Maybe read Wm James on freedom/determinism as well.

Anonymous said...

Okay, I see what you're saying now.

I don't know how incompatibilists like van Inwagen or Kane would respond to what you're suggesting. Perhaps you do?

J said...

I have read a few things of Van Inwagen online, and get the sense that he's a libertarian-incompatibilist, NOT the hard-determinist incompatibilist, YET he sort of waffles by saying free will remains a mystery (thus pleasing the religious people--for if G*d existed, obviously He's the determining cause of all, right). So I don't think he resolves the issue, and still leans toward metaphysics of some sort.

IN brief, here's my not-quite-strict determinist hypothesis ( or neurologism in a sense). First off, organic creatures like humans, or cats, or even birds are not billiard balls--that's one of the faulty assumptions of strict determinists.
Consider a tomcat learning to hunt. When he starts to hunt birds, he's not good--we could watch his first attempts, and he's clumsy. His timing's off. Yet he catches a few sparrows--that's certainly some type of...directed behavior, even intention in a sense--a tomcat's not just an automaton (is he??). He gains skills, forms habits--good hunting skills--he is conditioned to be a better hunter (or he fails). I would say that skill is part of his brain--it's realized cortically. SO he doesn't really have choice per se, but does advance in some sense--a birder-cat increases his ability to "direct" his acts, more or less.

However primitive or unsavory it seems, that's not so far from humans. We are given parameters (our human brains--a bit more powerful than cats'), but the child must learn skills--children are conditioned, form habits, get "good" at arithmetic, or playing marbles, or chatting with girls, whatever. So a child learns to hunt, really. Perhaps not conditioned at the level that Skinner and Watson claimed, but to some extent--largely conditioned, tho' with adaptive cognitive skills.

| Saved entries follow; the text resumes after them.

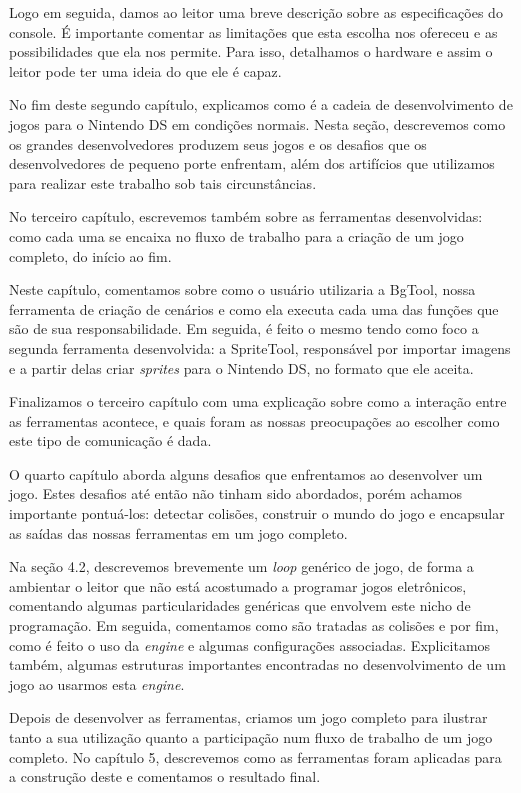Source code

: \documentclass[brazil]{abnt}
\begin{document}
Logo em seguida, damos ao leitor uma breve descrição sobre as especificações do console. É importante comentar as limitações que esta escolha nos ofereceu e as possibilidades que ela nos permite. Para isso, detalhamos o hardware e assim o leitor pode ter uma ideia do que ele é capaz.

No fim deste segundo capítulo, explicamos como é a cadeia de desenvolvimento de jogos para o Nintendo DS em condições normais. Nesta seção, descrevemos como os grandes desenvolvedores produzem seus jogos e os desafios que os desenvolvedores de pequeno porte enfrentam, além dos artifícios que utilizamos para realizar este trabalho sob tais circunstâncias.

No terceiro capítulo, escrevemos também sobre as ferramentas desenvolvidas: como cada uma se encaixa no fluxo de trabalho para a criação de um jogo completo, do início ao fim.

Neste capítulo, comentamos sobre como o usuário utilizaria a BgTool, nossa ferramenta de criação de cenários e como ela executa cada uma das funções que são de sua responsabilidade. Em seguida, é feito o mesmo tendo como foco a segunda ferramenta desenvolvida: a SpriteTool, responsável por importar imagens e a partir delas criar \textit{sprites} para o Nintendo DS, no formato que ele aceita.

Finalizamos o terceiro capítulo com uma explicação sobre como a interação entre as ferramentas acontece, e quais foram as nossas preocupações ao escolher como este tipo de comunicação é dada.

O quarto capítulo aborda alguns desafios que enfrentamos ao desenvolver um jogo. Estes desafios até então não tinham sido abordados, porém achamos importante pontuá-los: detectar colisões, construir o mundo do jogo e encapsular as saídas das nossas ferramentas em um jogo completo.

Na seção 4.2, descrevemos brevemente um \textit{loop} genérico de jogo, de forma a ambientar o leitor que não está acostumado a programar jogos eletrônicos, comentando algumas particularidades genéricas que envolvem este nicho de programação. Em seguida, comentamos como são tratadas as colisões e por fim, como é feito o uso da \textit{engine} e algumas configurações associadas. Explicitamos também, algumas estruturas importantes encontradas no desenvolvimento de um jogo ao usarmos esta \textit{engine}.

Depois de desenvolver as ferramentas, criamos um jogo completo para ilustrar tanto a sua utilização quanto a participação num fluxo de trabalho de um jogo completo. No capítulo 5, descrevemos como as ferramentas foram aplicadas para a construção deste e comentamos o resultado final.
\end{document}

What appears to be free decisions are generally habit formation, a matter of conditioning--ie responses to environmental and bio-economic factors--by and large, and our sense of "moral" responsibility more like a recognition of skill, of the person's ability to direct acts to some specific goal or another (which I would call a type of volitionism in a sense, not pure "freedom").

And intuitively that seems right--the young perp has not generally succeeded at say learning mathematics, whereas other students have...

J said...
This comment has been removed by the author.
Victor Reppert said...

The "screw your intuition pump" is a step in the process, an attempt to see what it is that the example has going for it.

What the PAP attempts to do is identify the source of the causal chain. In typical cases, where someone or something is the source, there are alternative possibilities. What Frankfurt examples do is point out that even where the agent is the causal source, there could be something ready to wipe out the alternative possibilities if the source doesn't do what it's supposed to do. The controllers are never the causal source of the action, although they are the guarantors of the action.

If there is a causal source that is outside the agent's control that guarantees the action, then the kind of responsibility that justifies judgments of desert goes up the causal chain to the source. Puppets, even conscious and willing puppets, are not proper objects for assessments of desert. We can praise blame the causal source if the source was aware of the effect. The presence of alternative possibilities is a typical symptom, but not an essential requirement, for moral responsibility.

J said...

identify the source of the causal chain.

bad conditioning? parents? grandparents? the US Army? napoleon? a monkey's uncle???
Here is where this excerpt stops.